The real work is done inside the Invoke method, which wraps a snippet of Ruby code in a Proc. It dynamically creates the correct input parameter syntax, interprets the snippet, then invokes the script with the values of the parameters.

private object Invoke(string script)

{

    var variableNames = _scope.GetVariableNames();

    string expression = string.Format("Proc.new  {{ |{0}| {1} }} ", variableNames.ToDelimitedString(", "), script);

    ScriptSource source = _engine.CreateScriptSourceFromString(expression);

    var proc = (Proc) source.Execute();

    Proc lambda = proc.ToLambda();

    object[] scopeVariables = variableNames.Select(name => _scope.GetVariable(name)).ToArray();

    return lambda.Call(scopeVariables);

}

Let’s say I have a Person class, and I want to determine if the person is happy. By using SetParameters, I can associate an object with a parameter name, so that if I write a snippet bob.happy?, the engine creates Proc.new {{ |bob| bob.happy? }} and when called, my Person class instance is passed in.

As most Ruby afficionados know, Procs and Lambdas differ in how they handle the return keyword. We chose Lambdas so that return exits the scope like it would in a C# method.
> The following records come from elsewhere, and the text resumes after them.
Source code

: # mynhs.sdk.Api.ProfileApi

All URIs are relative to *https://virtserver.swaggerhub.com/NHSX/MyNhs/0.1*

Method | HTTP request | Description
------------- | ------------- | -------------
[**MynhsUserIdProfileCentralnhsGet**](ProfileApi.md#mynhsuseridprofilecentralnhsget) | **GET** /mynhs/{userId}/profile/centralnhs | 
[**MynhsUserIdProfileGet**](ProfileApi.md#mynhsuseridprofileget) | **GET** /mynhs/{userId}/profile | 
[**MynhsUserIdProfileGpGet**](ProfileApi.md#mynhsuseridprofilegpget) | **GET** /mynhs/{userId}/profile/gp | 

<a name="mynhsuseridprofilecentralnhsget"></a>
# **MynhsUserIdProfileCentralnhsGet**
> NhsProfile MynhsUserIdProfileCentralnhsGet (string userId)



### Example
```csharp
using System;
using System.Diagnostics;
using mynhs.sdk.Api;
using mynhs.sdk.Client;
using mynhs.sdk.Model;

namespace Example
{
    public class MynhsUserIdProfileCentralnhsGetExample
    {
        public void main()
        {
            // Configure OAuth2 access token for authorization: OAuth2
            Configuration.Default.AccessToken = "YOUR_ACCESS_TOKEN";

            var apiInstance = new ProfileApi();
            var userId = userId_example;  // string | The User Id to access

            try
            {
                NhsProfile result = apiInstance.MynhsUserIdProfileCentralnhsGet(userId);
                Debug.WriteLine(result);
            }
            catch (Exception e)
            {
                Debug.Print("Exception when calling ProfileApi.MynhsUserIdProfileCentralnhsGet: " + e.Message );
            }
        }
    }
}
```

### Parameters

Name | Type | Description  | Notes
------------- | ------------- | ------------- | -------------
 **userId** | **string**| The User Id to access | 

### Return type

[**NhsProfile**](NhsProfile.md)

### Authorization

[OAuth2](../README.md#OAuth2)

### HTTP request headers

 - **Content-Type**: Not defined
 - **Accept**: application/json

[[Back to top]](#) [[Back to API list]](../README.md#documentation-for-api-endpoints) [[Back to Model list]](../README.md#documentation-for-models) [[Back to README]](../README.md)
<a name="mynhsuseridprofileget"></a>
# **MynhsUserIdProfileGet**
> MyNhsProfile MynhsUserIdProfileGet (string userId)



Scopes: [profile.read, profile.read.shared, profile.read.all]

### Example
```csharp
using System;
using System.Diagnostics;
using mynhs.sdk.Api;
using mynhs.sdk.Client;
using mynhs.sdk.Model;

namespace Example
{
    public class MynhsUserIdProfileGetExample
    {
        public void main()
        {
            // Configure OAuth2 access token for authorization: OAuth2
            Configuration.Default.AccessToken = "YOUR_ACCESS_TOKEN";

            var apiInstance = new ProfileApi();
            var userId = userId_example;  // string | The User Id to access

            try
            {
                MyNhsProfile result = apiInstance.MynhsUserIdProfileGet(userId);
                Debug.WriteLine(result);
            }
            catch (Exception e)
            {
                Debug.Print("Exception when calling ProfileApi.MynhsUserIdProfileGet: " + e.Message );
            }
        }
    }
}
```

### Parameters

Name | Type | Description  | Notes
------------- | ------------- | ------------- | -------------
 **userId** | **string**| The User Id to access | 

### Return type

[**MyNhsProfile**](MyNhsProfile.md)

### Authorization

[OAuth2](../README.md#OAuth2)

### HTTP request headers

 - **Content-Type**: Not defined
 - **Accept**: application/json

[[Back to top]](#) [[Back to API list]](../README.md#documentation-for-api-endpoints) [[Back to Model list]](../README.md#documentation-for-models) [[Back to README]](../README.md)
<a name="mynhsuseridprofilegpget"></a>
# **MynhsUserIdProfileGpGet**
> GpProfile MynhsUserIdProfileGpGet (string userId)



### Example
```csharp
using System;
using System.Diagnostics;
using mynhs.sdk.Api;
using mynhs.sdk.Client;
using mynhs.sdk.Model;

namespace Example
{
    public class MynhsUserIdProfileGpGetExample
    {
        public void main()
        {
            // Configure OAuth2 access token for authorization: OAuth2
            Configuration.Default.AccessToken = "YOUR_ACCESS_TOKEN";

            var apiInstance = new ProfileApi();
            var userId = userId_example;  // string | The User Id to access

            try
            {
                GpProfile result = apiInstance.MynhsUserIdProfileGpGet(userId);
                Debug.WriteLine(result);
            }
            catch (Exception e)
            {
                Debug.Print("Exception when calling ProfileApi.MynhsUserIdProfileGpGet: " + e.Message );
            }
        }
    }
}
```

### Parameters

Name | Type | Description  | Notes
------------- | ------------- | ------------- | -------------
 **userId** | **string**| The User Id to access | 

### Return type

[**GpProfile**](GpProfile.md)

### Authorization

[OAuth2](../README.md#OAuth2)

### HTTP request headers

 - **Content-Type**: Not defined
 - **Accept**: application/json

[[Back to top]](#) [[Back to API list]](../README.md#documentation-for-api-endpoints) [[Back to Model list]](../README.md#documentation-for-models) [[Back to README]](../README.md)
ToDelimitedString is a simple yet handy extension method on IEnumerable.

public static string ToDelimitedString<T>(this IEnumerable<T> sequence, char delimiter)

{

    return DelimitValues(sequence, delimiter.ToString());

}

public static string ToDelimitedString<T>(this IEnumerable<T> sequence, string delimiter)

{

    return DelimitValues(sequence, delimiter);

}

private static string DelimitValues<T>(IEnumerable<T> sequence, string delimiter)

{

    string[] values = sequence.Select(x => x.ToString()).ToArray();

    return string.Join(delimiter, values);

}

With this engine in place, it was easy to migrate our existing logic into Ruby functions. The final version of the engine includes script caching, so we don’t interpret the same function over and over.

As the migration proceeded, we decided to refactor some of the logic to re-use code, something that was difficult in the old architecture. In Ruby, it’s easy to extend a class. In IronRuby, you can certainly do that with CLR classes as well. However, the classes we needed to extend exist on the wrong side of a Remoting boundary. Extending an anonymous RemotingProxy of the class proved tough, so we chose to extend the object instead.

module FooExtensions  
  def extended?  
    true  
  end  
end

In the snippet, we apply the extension with the following code:

require 'FooExtensions.rb'  
myFoo.extend FooExtensions  
myFoo.extended?  # returns true

Between the terseness of Ruby and re-use of code, we have much less code to maintain. Although the Ruby functions are slower than their C# counterparts, they are certainly performant enough for our scenario.

I hope this post has been interesting. Comments are welcome.